Schaumburg, IL 60173
Phone: (630) 382-1800
Fax: (847) 969-9758
Sales: $400 million.
Major Products: A full line of ink and coatings solutions technology for packaging, commercial and digital print applications, including metal decorating, flexographic, gravure, web offset, lamination, corrugated, sheetfed, digital and UV/EB inks and coatings.
Key Personnel: Kotaro Morita, chairman; Rick Clendenning, president and CEO; Bryce Kristo, CFO and senior VP, general affairs; John Hrdlick, senior VP COO, operations; Rick Westrom, senior VP, strategic global sourcing/R&D director; Jonathan Ellaby, VP, international operations; Ron Deegan, VP sales North America, Liquid; Dave Waller, VP sales North America, Rigid Packaging & Offset; Mark Hill, VP liquid technology/assistant R&D director; Toru Kaneko, VP R&D director offset; Jon Graunke, VP/R&D director – energy curable technologies; Joe Kelly, VP/R&D director – water technologies; Dave Maternowski, VP quality systems; Dan Lombardo, VP of operations, Metal/Energy Curable; Jim Lambert, VP/GM Digital Division; Joe Cichon, VP of manufacturing; Jim Bailen, VP of engineering; Michael Brice, VP of offset operations; Susan Supergan, SVP human resources.
Number of Employees: Approximately 1,100.
Operating Facilities: Fifteen manufacturing locations and approximately 190 in-plant locations throughout North America. Three North American R&D Centers: West Chicago, IL (traditional ink technologies), San Leandro, CA (inkjet ink technologies) and Huntsville, AL (inkjet electronics, software and specialty printers).
Subsidiaries: INX International UK, Heywood, England; INX International France, Bretigny, France; INX International Brasil, Sao Paulo, Brasil; INX Digital Milan, Italy; INX Digital Prague; Parent Company: Sakata INX, Osaka, Japan.
Comments: INX International Ink Co. had a good year in 2017, as the company branched out into Brazil and saw growth in the flexo, energy curable and environmentally friendly ink segments.
“INX International had another solid year of growth and earnings. Our international footprint grew with our new acquisition in Brazil,” said Bryce Kristo, CFO and senior VP, general affairs, for INX International Ink Co.
“We were very pleased with the performance of our new Brazilian subsidiary,” Kristo added. “We also experienced exceptional growth in our packaging ink applications, most notably on the flexographic side. We also enjoyed strong demand for our ecological renewable content inks and energy curable products.”
Kristo noted that INX remains committed to both commercial and packaging segment applications, with an emphasis on the flexo and energy curing markets.
“We continue to focus on much of our formulation efforts on flexographic and energy curable applications where we focus on providing innovative, easy to use products,” Kristo said. “In addition, our service resources have grown, especially with new in-plant installations that allow us on-site quick reaction to customer demands.”

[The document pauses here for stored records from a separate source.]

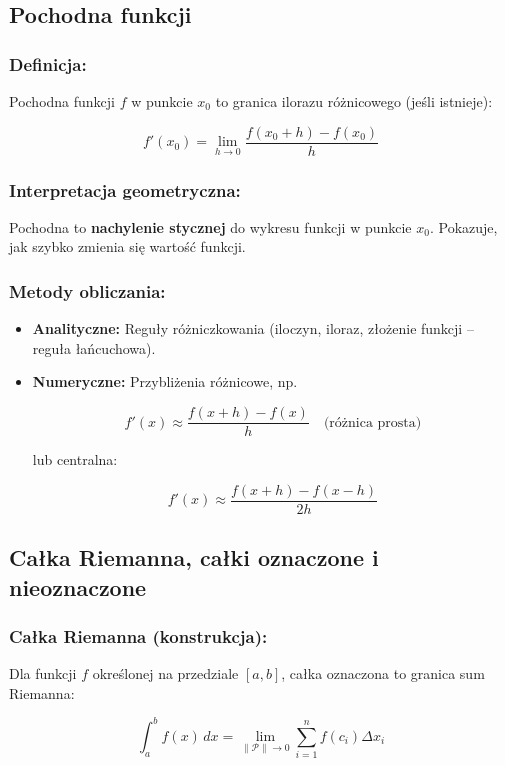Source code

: \subsection{Pochodna funkcji}

\subsubsection*{Definicja:}
Pochodna funkcji $f$ w punkcie $x_0$ to granica ilorazu różnicowego (jeśli istnieje):

$$
f'(x_0) = \lim_{h \to 0} \frac{f(x_0 + h) - f(x_0)}{h}
$$

\subsubsection*{Interpretacja geometryczna:}
Pochodna to \textbf{nachylenie stycznej} do wykresu funkcji w punkcie $x_0$. Pokazuje, jak szybko zmienia się wartość funkcji.

\subsubsection*{Metody obliczania:}
\begin{itemize}
    \item \textbf{Analityczne:} Reguły różniczkowania (iloczyn, iloraz, złożenie funkcji -- reguła łańcuchowa).
    \item \textbf{Numeryczne:} Przybliżenia różnicowe, np.

  $$
  f'(x) \approx \frac{f(x+h) - f(x)}{h} \quad \text{(różnica prosta)}
  $$

  lub centralna:

  $$
  f'(x) \approx \frac{f(x+h) - f(x-h)}{2h}
  $$
\end{itemize}

\subsection{Całka Riemanna, całki oznaczone i nieoznaczone}

\subsubsection*{Całka Riemanna (konstrukcja):}
Dla funkcji $f$ określonej na przedziale $[a, b]$, całka oznaczona to granica sum Riemanna:

$$
\int_a^b f(x)\,dx = \lim_{\|\mathcal{P}\| \to 0} \sum_{i=1}^n f(c_i) \Delta x_i
$$

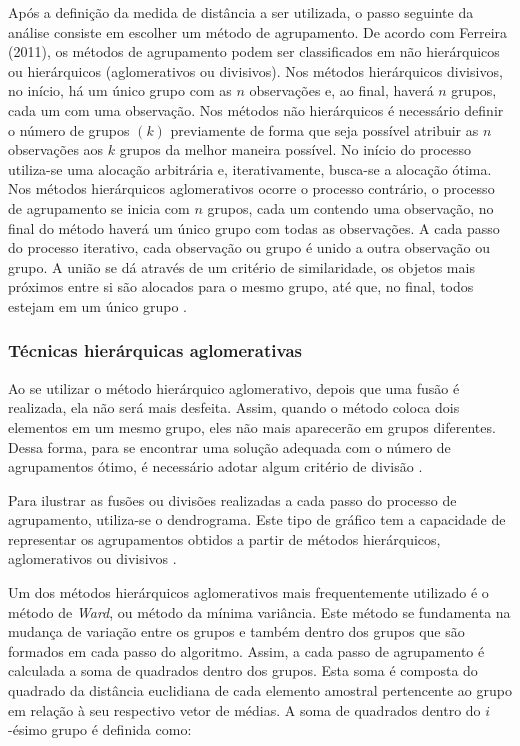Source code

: \documentclass[
	12pt,				%
	openright,			%
	oneside,			%
	a4paper,			%
	chapter=TITLE,		%
	section=TITLE,		%
	english,			%
	french,				%
	spanish,			%
	brazil				%
	]{abntex2}
\begin{document}
Após a definição da medida de distância a ser utilizada, o passo seguinte da análise consiste em escolher um método de agrupamento. De acordo com Ferreira (2011), os métodos de agrupamento podem ser classificados em não hierárquicos ou hierárquicos (aglomerativos ou divisivos). Nos métodos hierárquicos divisivos, no início, há um único grupo com as $n$ observações e, ao final, haverá $n$ grupos, cada um com uma observação. Nos métodos não hierárquicos é necessário definir o número de grupos $(k)$ previamente de forma que seja possível atribuir as $n$ observações aos $k$ grupos da melhor maneira possível. No início do processo utiliza-se uma alocação arbitrária e, iterativamente, busca-se a alocação ótima. Nos métodos hierárquicos aglomerativos ocorre o processo contrário, o processo de agrupamento se inicia com $n$ grupos, cada um contendo uma observação, no final do método haverá um único grupo com todas as observações. A cada passo do processo iterativo, cada observação ou grupo é unido a outra observação ou grupo. A união se dá através de um critério de similaridade, os objetos mais próximos entre si são alocados para o mesmo grupo, até que, no final, todos estejam em um único grupo \cite{ferreira11}.

\subsubsection{Técnicas hierárquicas aglomerativas}

Ao se utilizar o método hierárquico aglomerativo, depois que uma fusão é realizada, ela não será mais desfeita. Assim, quando o método coloca dois elementos em um mesmo grupo, eles não mais aparecerão em grupos diferentes. Dessa forma, para se encontrar uma solução adequada com o número de agrupamentos ótimo, é necessário adotar algum critério de divisão \cite{everitt11}.

Para ilustrar as fusões ou divisões realizadas a cada passo do processo de agrupamento, utiliza-se o dendrograma. Este tipo de gráfico tem a capacidade de representar os agrupamentos obtidos a partir de métodos hierárquicos, aglomerativos ou divisivos \cite{everitt11}. 

Um dos métodos hierárquicos aglomerativos mais frequentemente utilizado é o método de \textit{Ward}, ou método da mínima variância. Este método se fundamenta na mudança de variação entre os grupos e também dentro dos grupos que são formados em cada passo do algoritmo. Assim, a cada passo de agrupamento é calculada a soma de quadrados dentro dos grupos. Esta soma é composta do quadrado da distância euclidiana de cada elemento amostral pertencente ao grupo em relação à seu respectivo vetor de médias. A soma de quadrados dentro do $i$-ésimo grupo é definida como:  
\end{document}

INX is continuing to invest in its US manufacturing operations. The company completed its expansion of its metal decorating plant in Charlotte, NC in 2016, and in April 2017, INX spent $5.2 million to double the size of its energy curable inks and coatings manufacturing facility in Edwardsville, KS.
“Our UV sales growth trend had continued to place a strain on the facility,” said John Hrdlick, COO for INX. “Production volume at Edwardsville has risen dramatically over the years. In 2005, it was 3.5 million pounds and had grown to in excess of 8.5 million pounds prior to completion of the expansion. We expect to see the same growth trend going forward as our energy curable sales continue to be fast growing.”
Next up is a $7 million, 32,000-square-foot addition to its West Chicago R&D complex, which the company anticipates will be finished by July 2018.
Ink manufacturers are working to cope with higher raw material costs, and INX is no exception, although the higher prices were anticipated.
“Raw material cost increases were inevitable and likely overdue,” Kristo said. “We anticipate increases to certain pigments, solvents and resins, and are working with our customers in understanding the commodity feedstock that drive these product prices and work to offset or pass them on, depending on the situation.”
Those higher costs are one of the major challenges facing ink companies going forward.
“The biggest challenge will be balancing selling prices with raw material cost pressure,” Kristo said. “The ink industry margins have always been relatively thin and realistically, raw material costs have always been the overwhelming largest expense of the business, with only so much increase that can be absorbed. In addition, the ink industry is a relatively modest size player with regards to certain material demands, most notably titanium dioxide.”
Kristo said that the printing industry is evolving, and INX International is positioning itself for the future.
“We feel there will always be a place for commercial print and have balanced our resources accordingly,” Kristo concluded.
“Consumer packaging applications will continue to be at the foundation of our efforts where we continue to strive to provide safe, sustainable and appealing products that are easy to use. In addition, we continue to see more and more inkjet direct-to-object printing in the future and remain heavily invested in helping this technology into the mainstream of traditional analog applications.”